Orkney played an important part in both world wars. The British Grand Fleet used the great natural harbour of Scapa Flow as a northern base in World War One. In June 1916, Lord Kitchener, the Minister of War, left Scapa Flow on board HMS Hampshire. Near Birsay, the Hampshire struck a mine, and just 12 men out of 665 survived. The Kitchener Memorial at Marwick Head near Birsay commemorates the loss. After the armistice, seventy-four ships of the German High Seas Fleet were interned in the harbour for ten months. During this time, they became a tourist attraction. In June 1919 Admiral von Reuter, the German Officer in command at Scapa Flow, gave the order for the German fleet to be scuttled. They all sank. Many of the German battleships were removed and in the 1920s, the firm Cox & Douglas began salvage operations, lifting many of the ships. Only eight scuttled ships now remain in the Flow but they remain a tourist attraction for divers.
You can still see the legacy of World War Two above the sea and travel across the Churchill Barriers, causeways to the linked South Isles. In 1939 a German U-boat broke the Flow’s defences and torpedoed HMS Royal Oak with the loss of 833 lives. Winston Churchill ordered the eastern entrances to the Flow to be sealed. The barriers were constructed by Italian POWs based on the islands of Burray and Lambholm. Their legacy is the Italian Chapel, Orkney’s most visited tourist attraction. This iconic building formed from two Nissen huts symbolises hope and peace. Artist Domenico Chiocchetti and fellow craftsmen created a masterpiece with a wrought iron rood screen, a painting of the Madonna and Child, a concrete statue of George and the Dragon and even lanterns made from bully-beef tins.
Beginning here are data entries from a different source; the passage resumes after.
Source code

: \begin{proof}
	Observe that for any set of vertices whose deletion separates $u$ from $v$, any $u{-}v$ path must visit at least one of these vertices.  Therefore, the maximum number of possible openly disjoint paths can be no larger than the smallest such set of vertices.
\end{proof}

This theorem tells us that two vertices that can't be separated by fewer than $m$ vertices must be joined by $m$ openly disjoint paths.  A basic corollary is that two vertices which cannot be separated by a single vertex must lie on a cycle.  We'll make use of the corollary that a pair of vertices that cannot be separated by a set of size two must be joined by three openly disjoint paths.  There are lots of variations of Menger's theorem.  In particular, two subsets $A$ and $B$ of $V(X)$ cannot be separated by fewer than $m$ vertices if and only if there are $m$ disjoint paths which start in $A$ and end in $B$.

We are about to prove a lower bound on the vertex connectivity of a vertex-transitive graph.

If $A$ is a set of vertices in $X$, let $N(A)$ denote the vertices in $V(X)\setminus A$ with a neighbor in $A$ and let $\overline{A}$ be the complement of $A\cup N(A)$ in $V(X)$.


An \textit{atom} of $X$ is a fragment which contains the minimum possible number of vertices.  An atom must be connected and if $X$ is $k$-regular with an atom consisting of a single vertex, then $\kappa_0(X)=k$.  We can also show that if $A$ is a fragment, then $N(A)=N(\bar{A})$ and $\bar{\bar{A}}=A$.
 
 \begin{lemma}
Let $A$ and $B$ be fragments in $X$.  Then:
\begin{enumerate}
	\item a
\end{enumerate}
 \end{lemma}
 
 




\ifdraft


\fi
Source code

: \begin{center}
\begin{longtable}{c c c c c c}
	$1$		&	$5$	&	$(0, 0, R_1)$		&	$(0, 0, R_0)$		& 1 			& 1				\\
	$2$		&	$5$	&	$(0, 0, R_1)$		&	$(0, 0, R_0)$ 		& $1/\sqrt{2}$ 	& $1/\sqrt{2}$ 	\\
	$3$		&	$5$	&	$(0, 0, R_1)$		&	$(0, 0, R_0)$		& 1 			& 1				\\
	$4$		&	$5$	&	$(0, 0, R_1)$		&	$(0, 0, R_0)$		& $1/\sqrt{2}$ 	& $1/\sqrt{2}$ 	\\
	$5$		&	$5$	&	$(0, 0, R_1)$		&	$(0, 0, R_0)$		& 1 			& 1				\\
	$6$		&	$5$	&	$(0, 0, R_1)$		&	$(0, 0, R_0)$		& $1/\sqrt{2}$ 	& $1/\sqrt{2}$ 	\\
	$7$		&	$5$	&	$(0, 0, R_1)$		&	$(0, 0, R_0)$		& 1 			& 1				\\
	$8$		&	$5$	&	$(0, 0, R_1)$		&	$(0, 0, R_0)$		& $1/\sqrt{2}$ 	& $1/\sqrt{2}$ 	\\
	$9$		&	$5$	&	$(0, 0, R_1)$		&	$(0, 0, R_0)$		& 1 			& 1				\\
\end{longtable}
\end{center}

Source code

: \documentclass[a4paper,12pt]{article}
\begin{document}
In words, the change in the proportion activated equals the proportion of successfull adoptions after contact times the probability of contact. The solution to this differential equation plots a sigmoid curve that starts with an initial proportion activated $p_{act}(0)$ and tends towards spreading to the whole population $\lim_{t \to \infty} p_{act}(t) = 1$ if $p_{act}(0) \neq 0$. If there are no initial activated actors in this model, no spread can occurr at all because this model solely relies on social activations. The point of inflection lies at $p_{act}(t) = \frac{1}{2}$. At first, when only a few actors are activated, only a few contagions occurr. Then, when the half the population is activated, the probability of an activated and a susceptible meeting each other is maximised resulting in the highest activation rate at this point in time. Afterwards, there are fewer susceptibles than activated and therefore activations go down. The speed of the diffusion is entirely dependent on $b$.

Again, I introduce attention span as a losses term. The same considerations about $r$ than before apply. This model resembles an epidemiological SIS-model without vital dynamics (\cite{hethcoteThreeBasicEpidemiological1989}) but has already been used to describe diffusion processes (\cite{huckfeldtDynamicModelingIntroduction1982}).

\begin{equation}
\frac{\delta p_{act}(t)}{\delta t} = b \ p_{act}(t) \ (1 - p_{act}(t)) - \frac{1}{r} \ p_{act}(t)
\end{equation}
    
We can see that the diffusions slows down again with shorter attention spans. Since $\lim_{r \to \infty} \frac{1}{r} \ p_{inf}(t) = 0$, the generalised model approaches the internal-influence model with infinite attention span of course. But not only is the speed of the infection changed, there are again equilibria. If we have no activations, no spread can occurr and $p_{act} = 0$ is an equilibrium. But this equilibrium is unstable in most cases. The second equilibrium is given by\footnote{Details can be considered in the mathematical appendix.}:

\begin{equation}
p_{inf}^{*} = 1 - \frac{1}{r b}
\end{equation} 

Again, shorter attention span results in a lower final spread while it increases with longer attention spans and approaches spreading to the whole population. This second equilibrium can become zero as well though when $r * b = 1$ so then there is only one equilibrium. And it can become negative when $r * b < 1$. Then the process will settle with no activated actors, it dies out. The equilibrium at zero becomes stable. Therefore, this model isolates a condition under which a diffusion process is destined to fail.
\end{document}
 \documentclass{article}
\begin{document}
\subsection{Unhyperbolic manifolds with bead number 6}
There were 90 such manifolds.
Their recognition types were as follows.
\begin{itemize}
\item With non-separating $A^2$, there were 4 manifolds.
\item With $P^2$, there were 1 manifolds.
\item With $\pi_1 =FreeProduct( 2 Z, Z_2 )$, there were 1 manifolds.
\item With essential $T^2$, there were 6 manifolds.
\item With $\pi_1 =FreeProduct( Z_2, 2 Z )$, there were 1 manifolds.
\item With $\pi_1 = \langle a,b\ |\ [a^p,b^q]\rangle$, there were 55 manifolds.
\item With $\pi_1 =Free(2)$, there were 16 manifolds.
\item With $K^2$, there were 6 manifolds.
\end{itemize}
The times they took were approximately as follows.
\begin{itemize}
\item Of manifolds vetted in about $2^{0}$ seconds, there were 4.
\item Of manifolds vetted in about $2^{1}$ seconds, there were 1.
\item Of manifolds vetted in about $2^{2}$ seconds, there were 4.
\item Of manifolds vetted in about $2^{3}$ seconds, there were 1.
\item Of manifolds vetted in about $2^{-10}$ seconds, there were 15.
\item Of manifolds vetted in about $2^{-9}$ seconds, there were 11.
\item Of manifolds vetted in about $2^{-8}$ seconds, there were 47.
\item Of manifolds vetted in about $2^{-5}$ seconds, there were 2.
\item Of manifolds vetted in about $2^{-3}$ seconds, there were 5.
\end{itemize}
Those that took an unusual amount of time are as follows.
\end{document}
All around the Flow you can see fascinating remnants of the wartime defences and Orkney’s amazing wartime heritage. At the Scapa Flow Visitor Centre and Museum at Lyness Pier in Hoy you can hear oral history accounts, see film footage, view photographs and enjoy a café and shop. Up to 60,000 servicemen and women were stationed around Orkney during the war.
Remains from an earlier war can also be seen in Hoy at Hackness Battery and Martello Tower. They were built in 1813–14, at the height of the Napoleonic War to protect the Pentland Firth.